Agnes Keleti, a Holocaust survivor and the oldest residing Olympic medal winner, has died. She was 103.
Keleti died Thursday morning in Budapest, the Hungarian state information company reported. She was hospitalized in essential situation with pneumonia on Dec. 25.
She gained a complete of 10 Olympic medals in gymnastics, together with 5 golds, for Hungary on the 1952 Helsinki Video games and the 1956 Melbourne Video games. She overcame the lack of her father and a number of other family within the Holocaust to change into one of the profitable Jewish Olympic athletes.
“These 100 years felt to me like 60,” Keleti instructed The Related Press on the eve of her one centesimal birthday. “I stay effectively. And I really like life. It is nice that I am nonetheless wholesome.”
Born Agnes Klein in 1921 in Budapest, her profession was interrupted by World Battle II and the cancellation of the 1940 and 1944 Olympics. Compelled off her gymnastics crew in 1941 due to her Jewish ancestry, Keleti went into hiding within the Hungarian countryside, the place she survived the Holocaust by assuming a false identification and dealing as a maid.
Her mom and sister survived the warfare with the assistance of famed Swedish diplomat Raoul Wallenberg, however her father and different family perished at Auschwitz, among the many greater than half 1,000,000 Hungarian Jews killed in Nazi demise camps and by Hungarian Nazi collaborators.
Resuming her profession after the warfare, Keleti was set to compete on the 1948 London Olympics, however a last-minute ankle damage dashed her hopes.

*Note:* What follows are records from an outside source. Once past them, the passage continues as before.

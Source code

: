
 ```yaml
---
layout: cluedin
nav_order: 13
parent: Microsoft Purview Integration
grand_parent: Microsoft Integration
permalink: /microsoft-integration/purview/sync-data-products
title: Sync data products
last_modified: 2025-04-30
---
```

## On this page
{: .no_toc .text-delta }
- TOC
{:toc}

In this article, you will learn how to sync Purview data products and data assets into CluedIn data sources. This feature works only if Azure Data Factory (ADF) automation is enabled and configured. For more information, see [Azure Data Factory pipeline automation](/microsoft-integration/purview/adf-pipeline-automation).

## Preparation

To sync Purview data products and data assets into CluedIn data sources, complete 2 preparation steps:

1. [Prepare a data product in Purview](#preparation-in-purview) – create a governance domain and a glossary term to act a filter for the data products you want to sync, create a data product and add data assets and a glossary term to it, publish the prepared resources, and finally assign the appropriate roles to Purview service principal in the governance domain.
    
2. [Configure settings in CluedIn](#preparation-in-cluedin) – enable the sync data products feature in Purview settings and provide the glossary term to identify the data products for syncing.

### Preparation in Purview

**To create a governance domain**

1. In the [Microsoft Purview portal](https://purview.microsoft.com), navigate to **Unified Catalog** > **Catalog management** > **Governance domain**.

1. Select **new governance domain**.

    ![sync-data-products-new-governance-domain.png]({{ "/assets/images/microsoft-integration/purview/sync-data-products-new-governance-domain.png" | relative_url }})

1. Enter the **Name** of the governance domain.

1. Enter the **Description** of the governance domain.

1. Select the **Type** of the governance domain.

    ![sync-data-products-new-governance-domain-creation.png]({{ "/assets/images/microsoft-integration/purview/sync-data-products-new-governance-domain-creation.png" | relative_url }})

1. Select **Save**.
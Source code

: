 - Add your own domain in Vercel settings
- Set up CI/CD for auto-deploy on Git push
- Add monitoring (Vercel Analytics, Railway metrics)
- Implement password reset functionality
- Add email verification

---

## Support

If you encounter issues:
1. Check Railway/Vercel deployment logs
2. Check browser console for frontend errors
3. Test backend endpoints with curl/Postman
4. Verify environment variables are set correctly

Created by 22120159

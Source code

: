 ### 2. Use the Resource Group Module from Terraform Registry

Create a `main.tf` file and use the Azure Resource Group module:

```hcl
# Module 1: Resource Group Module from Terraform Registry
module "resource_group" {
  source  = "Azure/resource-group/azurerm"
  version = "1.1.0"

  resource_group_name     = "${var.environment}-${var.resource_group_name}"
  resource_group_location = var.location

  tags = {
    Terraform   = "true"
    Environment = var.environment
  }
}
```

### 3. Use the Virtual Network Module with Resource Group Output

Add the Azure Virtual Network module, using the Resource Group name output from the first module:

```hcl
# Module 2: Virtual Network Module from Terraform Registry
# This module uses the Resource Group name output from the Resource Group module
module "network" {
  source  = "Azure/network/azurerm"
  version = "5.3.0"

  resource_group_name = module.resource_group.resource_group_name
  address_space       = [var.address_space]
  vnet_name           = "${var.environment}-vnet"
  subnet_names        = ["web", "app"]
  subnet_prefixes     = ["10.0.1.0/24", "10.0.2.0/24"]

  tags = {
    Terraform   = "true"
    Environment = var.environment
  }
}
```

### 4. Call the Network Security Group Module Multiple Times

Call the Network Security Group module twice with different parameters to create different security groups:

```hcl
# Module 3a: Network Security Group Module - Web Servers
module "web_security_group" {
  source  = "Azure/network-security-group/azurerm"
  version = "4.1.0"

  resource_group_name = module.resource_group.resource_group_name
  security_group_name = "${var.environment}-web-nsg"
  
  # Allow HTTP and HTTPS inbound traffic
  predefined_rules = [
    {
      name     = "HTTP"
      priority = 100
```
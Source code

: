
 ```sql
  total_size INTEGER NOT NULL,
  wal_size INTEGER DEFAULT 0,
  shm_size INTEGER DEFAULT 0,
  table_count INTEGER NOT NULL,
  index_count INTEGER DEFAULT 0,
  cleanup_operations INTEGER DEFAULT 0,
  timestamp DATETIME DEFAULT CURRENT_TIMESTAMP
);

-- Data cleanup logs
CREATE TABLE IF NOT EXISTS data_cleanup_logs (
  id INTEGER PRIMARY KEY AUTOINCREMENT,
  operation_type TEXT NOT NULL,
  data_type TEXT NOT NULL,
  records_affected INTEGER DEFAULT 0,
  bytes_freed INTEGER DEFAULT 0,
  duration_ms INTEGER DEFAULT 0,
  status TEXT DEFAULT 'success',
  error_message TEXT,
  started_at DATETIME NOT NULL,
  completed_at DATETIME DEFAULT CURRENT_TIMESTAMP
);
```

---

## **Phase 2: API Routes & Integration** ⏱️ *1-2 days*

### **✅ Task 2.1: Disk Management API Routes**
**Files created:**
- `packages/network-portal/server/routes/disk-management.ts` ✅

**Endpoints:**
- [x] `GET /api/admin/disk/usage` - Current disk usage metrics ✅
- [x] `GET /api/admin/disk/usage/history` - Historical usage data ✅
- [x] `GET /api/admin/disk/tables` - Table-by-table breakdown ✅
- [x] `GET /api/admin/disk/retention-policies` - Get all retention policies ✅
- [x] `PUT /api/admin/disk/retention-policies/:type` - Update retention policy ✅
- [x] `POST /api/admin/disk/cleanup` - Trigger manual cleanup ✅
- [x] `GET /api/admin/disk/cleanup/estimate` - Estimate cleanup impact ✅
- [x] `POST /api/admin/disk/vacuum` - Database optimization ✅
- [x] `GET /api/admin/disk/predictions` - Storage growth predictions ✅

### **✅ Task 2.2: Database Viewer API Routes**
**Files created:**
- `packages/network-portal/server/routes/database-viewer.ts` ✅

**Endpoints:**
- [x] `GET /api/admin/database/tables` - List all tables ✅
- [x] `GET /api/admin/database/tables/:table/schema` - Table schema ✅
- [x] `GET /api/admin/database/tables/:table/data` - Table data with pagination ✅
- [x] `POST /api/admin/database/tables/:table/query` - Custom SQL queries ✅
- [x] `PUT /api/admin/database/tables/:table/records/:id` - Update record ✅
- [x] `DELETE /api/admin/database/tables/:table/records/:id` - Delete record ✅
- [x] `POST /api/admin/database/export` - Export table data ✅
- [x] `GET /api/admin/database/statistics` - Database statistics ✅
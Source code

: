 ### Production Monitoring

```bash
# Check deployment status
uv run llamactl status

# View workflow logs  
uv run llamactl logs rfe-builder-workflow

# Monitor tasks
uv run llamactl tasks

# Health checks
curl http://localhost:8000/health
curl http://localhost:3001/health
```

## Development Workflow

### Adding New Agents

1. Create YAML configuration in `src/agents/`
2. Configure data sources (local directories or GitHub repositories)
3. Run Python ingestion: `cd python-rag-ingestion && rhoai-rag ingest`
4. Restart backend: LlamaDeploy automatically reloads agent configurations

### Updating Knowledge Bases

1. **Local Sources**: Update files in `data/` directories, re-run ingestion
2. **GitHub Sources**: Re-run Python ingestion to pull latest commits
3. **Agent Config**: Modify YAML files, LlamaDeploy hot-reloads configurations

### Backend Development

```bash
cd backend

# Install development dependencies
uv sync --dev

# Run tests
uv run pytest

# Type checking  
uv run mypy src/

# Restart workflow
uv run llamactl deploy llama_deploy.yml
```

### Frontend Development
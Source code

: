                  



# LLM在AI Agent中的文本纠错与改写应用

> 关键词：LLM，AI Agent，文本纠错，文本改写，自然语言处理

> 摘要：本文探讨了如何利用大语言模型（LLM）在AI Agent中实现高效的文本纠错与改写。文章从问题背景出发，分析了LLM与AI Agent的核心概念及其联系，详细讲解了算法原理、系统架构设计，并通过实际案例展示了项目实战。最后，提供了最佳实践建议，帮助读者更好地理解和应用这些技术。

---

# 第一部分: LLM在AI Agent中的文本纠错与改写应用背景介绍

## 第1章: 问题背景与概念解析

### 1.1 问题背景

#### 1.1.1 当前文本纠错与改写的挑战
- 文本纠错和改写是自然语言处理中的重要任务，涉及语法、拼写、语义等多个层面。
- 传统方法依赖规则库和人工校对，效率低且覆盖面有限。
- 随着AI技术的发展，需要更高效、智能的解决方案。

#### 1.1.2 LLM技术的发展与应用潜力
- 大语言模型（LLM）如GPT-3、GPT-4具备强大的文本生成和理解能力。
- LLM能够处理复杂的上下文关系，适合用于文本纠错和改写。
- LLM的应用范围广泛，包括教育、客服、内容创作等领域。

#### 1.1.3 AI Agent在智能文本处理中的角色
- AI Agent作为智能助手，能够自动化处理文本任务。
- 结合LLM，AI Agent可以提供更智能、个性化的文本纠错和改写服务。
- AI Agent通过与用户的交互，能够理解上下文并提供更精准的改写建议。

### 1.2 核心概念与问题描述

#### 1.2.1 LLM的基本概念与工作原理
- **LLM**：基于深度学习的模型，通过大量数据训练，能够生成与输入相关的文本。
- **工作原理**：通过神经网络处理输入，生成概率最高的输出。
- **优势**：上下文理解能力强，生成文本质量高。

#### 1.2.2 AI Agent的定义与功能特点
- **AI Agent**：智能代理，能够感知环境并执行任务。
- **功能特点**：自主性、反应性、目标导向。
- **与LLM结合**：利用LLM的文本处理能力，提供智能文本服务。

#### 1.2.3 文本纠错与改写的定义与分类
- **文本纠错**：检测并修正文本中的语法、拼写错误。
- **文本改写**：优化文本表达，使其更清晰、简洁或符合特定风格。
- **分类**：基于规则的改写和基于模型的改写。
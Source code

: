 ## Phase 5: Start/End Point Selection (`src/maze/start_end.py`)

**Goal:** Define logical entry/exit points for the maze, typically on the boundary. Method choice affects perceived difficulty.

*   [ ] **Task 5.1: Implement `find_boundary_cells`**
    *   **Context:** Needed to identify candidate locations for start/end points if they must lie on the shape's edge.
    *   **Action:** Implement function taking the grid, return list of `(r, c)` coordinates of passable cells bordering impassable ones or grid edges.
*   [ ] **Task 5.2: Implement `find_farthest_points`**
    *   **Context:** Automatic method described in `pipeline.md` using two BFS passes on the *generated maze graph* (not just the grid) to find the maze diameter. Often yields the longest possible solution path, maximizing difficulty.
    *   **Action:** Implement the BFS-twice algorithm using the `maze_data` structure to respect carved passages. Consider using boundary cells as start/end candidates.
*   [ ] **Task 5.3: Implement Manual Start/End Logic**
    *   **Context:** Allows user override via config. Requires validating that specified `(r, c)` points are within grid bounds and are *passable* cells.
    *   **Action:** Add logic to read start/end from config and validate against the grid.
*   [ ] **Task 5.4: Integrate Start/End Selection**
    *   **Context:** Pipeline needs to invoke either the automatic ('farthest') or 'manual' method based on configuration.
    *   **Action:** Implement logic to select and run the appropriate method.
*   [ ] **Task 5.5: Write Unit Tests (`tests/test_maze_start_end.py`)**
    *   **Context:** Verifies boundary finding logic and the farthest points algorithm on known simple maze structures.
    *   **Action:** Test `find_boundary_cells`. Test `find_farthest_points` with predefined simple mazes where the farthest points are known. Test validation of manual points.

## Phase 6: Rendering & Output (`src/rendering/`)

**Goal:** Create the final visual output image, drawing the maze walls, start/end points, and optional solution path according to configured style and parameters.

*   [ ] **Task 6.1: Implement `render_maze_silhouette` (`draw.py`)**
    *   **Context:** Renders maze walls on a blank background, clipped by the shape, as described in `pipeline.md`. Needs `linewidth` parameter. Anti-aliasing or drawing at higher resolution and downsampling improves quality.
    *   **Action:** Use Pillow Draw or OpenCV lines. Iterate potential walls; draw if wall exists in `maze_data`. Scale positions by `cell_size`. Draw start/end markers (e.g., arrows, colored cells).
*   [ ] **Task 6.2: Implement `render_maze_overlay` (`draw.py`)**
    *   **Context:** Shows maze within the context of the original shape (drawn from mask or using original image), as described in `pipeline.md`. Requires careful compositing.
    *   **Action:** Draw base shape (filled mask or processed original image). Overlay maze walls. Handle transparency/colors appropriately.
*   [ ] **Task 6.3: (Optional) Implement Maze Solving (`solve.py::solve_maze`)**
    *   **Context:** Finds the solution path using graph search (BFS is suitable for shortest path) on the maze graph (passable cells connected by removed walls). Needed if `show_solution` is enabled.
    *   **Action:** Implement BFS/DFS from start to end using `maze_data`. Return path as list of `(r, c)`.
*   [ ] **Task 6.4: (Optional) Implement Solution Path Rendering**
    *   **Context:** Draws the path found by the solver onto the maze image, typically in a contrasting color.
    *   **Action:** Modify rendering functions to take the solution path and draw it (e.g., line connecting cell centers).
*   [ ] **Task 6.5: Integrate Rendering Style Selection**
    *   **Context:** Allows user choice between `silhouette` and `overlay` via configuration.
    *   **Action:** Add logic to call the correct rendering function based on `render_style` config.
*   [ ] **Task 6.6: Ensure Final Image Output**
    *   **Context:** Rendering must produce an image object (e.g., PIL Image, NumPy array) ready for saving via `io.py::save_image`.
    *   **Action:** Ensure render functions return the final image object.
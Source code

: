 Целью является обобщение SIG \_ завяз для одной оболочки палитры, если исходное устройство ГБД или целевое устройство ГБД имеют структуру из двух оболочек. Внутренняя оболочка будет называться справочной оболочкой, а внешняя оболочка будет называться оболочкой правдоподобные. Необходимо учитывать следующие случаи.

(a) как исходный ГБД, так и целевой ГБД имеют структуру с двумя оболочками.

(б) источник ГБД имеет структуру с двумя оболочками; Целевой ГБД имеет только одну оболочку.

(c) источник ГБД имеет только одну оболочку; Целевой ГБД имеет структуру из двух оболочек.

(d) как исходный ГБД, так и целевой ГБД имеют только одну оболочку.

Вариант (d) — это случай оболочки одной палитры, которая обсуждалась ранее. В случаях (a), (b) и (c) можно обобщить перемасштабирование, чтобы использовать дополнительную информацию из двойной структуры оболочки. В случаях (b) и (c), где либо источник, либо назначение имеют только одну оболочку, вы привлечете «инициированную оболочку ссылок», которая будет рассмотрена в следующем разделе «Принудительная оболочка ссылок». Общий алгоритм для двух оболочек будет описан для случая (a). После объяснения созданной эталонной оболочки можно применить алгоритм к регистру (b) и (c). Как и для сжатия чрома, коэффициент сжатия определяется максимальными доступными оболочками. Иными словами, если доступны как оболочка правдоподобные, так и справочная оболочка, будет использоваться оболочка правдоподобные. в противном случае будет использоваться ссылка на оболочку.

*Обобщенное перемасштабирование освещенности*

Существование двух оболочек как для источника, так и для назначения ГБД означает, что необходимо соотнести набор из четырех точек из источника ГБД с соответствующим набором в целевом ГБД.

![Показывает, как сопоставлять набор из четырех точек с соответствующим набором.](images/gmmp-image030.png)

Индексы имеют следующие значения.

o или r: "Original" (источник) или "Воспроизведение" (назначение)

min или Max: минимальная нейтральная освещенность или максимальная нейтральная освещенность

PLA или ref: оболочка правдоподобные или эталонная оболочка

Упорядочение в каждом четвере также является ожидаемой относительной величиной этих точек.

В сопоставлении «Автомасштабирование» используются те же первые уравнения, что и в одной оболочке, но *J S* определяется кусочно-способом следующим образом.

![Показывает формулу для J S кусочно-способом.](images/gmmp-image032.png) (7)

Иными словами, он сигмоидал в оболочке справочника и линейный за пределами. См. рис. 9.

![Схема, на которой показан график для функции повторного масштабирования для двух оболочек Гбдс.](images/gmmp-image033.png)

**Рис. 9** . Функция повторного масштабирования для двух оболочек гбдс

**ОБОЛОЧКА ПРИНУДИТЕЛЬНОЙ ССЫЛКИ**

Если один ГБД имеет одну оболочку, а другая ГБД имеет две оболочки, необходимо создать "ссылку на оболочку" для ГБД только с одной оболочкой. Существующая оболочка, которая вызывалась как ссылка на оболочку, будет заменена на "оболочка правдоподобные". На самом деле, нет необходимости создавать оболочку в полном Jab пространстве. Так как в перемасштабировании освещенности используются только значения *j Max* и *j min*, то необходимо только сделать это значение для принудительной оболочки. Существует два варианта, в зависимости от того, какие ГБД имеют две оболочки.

4 years later, she made her Olympic debut on the 1952 Helsinki Video games on the age of 31, profitable a gold medal within the ground train in addition to a silver and two bronzes. In 1956, she grew to become probably the most profitable athlete on the Melbourne Olympics, profitable 4 gold and two silver medals.
Whereas she was turning into the oldest gold medalist in gymnastics historical past at age 35 in Melbourne, the Soviet Union invaded Hungary following an unsuccessful anti-Soviet rebellion. Keleti remained in Australia and sought political asylum. She then immigrated to Israel the next 12 months and labored as a coach and coached the Israeli Olympic gymnastics crew till the Nineties.